**TASK TO COMPLETE:**
Would you reproduce the whole listing exactly, dropping any pictures it holds?

**SUPPLIED DATA:**
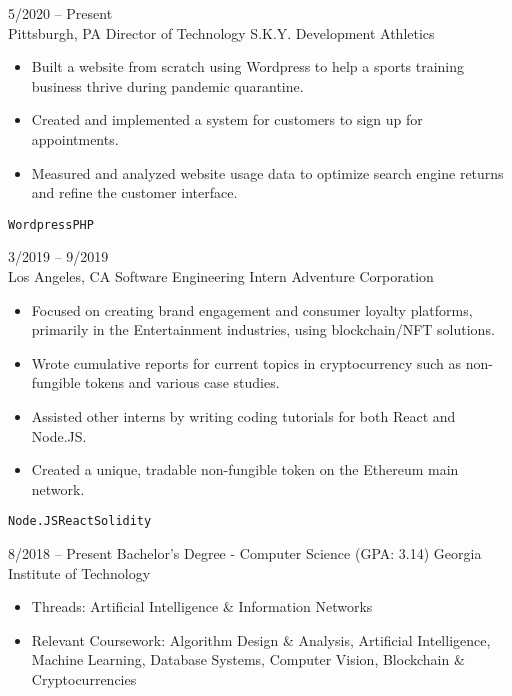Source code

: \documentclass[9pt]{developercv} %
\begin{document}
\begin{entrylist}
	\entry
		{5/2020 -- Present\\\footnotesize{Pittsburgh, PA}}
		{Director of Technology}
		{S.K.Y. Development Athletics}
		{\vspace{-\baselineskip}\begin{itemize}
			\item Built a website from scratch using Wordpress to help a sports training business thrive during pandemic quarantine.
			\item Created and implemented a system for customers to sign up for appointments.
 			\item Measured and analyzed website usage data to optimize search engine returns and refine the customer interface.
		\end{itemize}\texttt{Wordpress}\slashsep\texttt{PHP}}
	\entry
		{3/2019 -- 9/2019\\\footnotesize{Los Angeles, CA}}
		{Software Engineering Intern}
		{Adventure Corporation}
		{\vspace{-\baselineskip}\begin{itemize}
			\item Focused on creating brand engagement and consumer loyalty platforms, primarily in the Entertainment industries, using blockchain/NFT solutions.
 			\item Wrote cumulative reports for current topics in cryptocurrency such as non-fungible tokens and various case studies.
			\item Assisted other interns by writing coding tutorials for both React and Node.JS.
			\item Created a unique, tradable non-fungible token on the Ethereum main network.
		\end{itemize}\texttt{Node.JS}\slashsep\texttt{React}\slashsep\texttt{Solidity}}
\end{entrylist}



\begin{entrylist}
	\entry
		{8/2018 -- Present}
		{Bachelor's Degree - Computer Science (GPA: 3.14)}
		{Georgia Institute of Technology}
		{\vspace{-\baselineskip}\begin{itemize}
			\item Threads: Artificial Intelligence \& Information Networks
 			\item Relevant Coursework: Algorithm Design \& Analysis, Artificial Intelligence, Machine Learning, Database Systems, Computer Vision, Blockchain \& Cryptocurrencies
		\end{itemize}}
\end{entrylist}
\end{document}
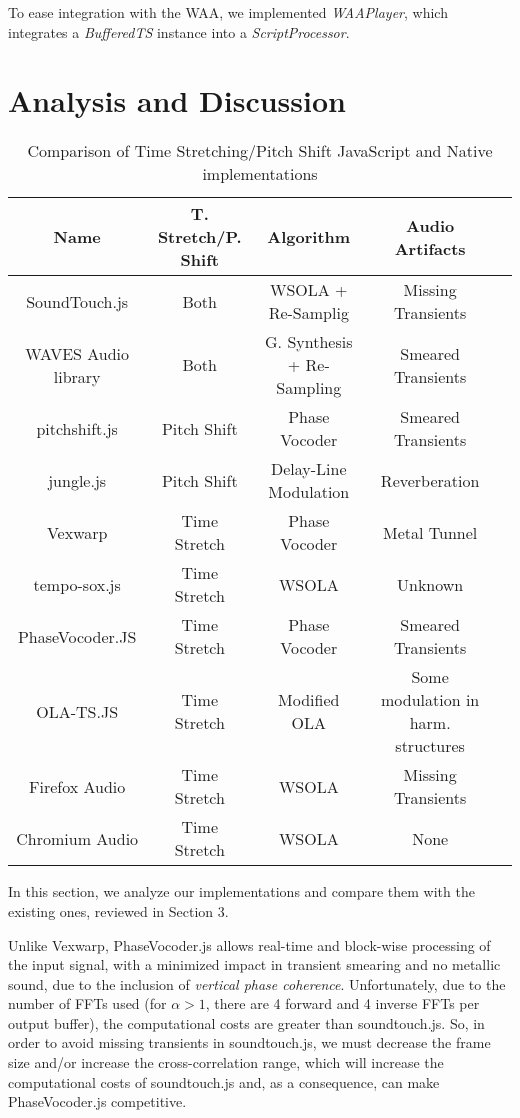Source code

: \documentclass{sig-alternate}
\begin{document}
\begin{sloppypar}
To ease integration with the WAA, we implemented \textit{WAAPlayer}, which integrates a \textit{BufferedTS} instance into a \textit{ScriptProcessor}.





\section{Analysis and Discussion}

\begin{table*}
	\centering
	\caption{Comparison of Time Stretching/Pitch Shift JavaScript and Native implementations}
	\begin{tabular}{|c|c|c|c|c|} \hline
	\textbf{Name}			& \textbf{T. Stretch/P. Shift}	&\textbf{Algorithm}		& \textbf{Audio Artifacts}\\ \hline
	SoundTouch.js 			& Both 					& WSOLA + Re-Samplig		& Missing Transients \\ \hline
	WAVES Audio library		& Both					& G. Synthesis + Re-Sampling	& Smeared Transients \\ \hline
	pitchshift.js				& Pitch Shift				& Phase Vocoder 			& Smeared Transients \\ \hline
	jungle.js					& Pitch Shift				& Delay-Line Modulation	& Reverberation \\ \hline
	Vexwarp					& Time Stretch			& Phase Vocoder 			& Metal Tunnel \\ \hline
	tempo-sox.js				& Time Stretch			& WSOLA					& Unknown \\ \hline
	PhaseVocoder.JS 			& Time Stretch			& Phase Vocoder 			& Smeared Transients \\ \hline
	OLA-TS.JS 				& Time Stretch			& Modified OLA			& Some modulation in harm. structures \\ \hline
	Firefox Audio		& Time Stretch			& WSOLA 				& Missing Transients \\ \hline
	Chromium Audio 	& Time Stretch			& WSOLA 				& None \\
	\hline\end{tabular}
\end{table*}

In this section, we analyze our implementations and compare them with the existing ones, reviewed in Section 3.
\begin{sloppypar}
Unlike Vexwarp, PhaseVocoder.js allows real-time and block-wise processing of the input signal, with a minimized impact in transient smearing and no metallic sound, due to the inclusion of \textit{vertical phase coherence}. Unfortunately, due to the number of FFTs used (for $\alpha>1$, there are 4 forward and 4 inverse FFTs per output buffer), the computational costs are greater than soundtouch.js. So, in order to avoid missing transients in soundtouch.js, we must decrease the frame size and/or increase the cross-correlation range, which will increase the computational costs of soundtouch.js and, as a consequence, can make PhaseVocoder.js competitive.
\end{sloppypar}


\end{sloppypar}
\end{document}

**ANSWER BELOW:**
Source code

: \documentclass[9pt]{developercv} %
\begin{document}
\begin{entrylist}
	\entry
		{5/2020 -- Present\\\footnotesize{Pittsburgh, PA}}
		{Director of Technology}
		{S.K.Y. Development Athletics}
		{\vspace{-\baselineskip}\begin{itemize}
			\item Built a website from scratch using Wordpress to help a sports training business thrive during pandemic quarantine.
			\item Created and implemented a system for customers to sign up for appointments.
 			\item Measured and analyzed website usage data to optimize search engine returns and refine the customer interface.
		\end{itemize}\texttt{Wordpress}\slashsep\texttt{PHP}}
	\entry
		{3/2019 -- 9/2019\\\footnotesize{Los Angeles, CA}}
		{Software Engineering Intern}
		{Adventure Corporation}
		{\vspace{-\baselineskip}\begin{itemize}
			\item Focused on creating brand engagement and consumer loyalty platforms, primarily in the Entertainment industries, using blockchain/NFT solutions.
 			\item Wrote cumulative reports for current topics in cryptocurrency such as non-fungible tokens and various case studies.
			\item Assisted other interns by writing coding tutorials for both React and Node.JS.
			\item Created a unique, tradable non-fungible token on the Ethereum main network.
		\end{itemize}\texttt{Node.JS}\slashsep\texttt{React}\slashsep\texttt{Solidity}}
\end{entrylist}



\begin{entrylist}
	\entry
		{8/2018 -- Present}
		{Bachelor's Degree - Computer Science (GPA: 3.14)}
		{Georgia Institute of Technology}
		{\vspace{-\baselineskip}\begin{itemize}
			\item Threads: Artificial Intelligence \& Information Networks
 			\item Relevant Coursework: Algorithm Design \& Analysis, Artificial Intelligence, Machine Learning, Database Systems, Computer Vision, Blockchain \& Cryptocurrencies
		\end{itemize}}
\end{entrylist}
\end{document}
Source code

: \documentclass{sig-alternate}
\begin{document}
\begin{sloppypar}
To ease integration with the WAA, we implemented \textit{WAAPlayer}, which integrates a \textit{BufferedTS} instance into a \textit{ScriptProcessor}.





\section{Analysis and Discussion}

\begin{table*}
	\centering
	\caption{Comparison of Time Stretching/Pitch Shift JavaScript and Native implementations}
	\begin{tabular}{|c|c|c|c|c|} \hline
	\textbf{Name}			& \textbf{T. Stretch/P. Shift}	&\textbf{Algorithm}		& \textbf{Audio Artifacts}\\ \hline
	SoundTouch.js 			& Both 					& WSOLA + Re-Samplig		& Missing Transients \\ \hline
	WAVES Audio library		& Both					& G. Synthesis + Re-Sampling	& Smeared Transients \\ \hline
	pitchshift.js				& Pitch Shift				& Phase Vocoder 			& Smeared Transients \\ \hline
	jungle.js					& Pitch Shift				& Delay-Line Modulation	& Reverberation \\ \hline
	Vexwarp					& Time Stretch			& Phase Vocoder 			& Metal Tunnel \\ \hline
	tempo-sox.js				& Time Stretch			& WSOLA					& Unknown \\ \hline
	PhaseVocoder.JS 			& Time Stretch			& Phase Vocoder 			& Smeared Transients \\ \hline
	OLA-TS.JS 				& Time Stretch			& Modified OLA			& Some modulation in harm. structures \\ \hline
	Firefox Audio		& Time Stretch			& WSOLA 				& Missing Transients \\ \hline
	Chromium Audio 	& Time Stretch			& WSOLA 				& None \\
	\hline\end{tabular}
\end{table*}

In this section, we analyze our implementations and compare them with the existing ones, reviewed in Section 3.
\begin{sloppypar}
Unlike Vexwarp, PhaseVocoder.js allows real-time and block-wise processing of the input signal, with a minimized impact in transient smearing and no metallic sound, due to the inclusion of \textit{vertical phase coherence}. Unfortunately, due to the number of FFTs used (for $\alpha>1$, there are 4 forward and 4 inverse FFTs per output buffer), the computational costs are greater than soundtouch.js. So, in order to avoid missing transients in soundtouch.js, we must decrease the frame size and/or increase the cross-correlation range, which will increase the computational costs of soundtouch.js and, as a consequence, can make PhaseVocoder.js competitive.
\end{sloppypar}


\end{sloppypar}
\end{document}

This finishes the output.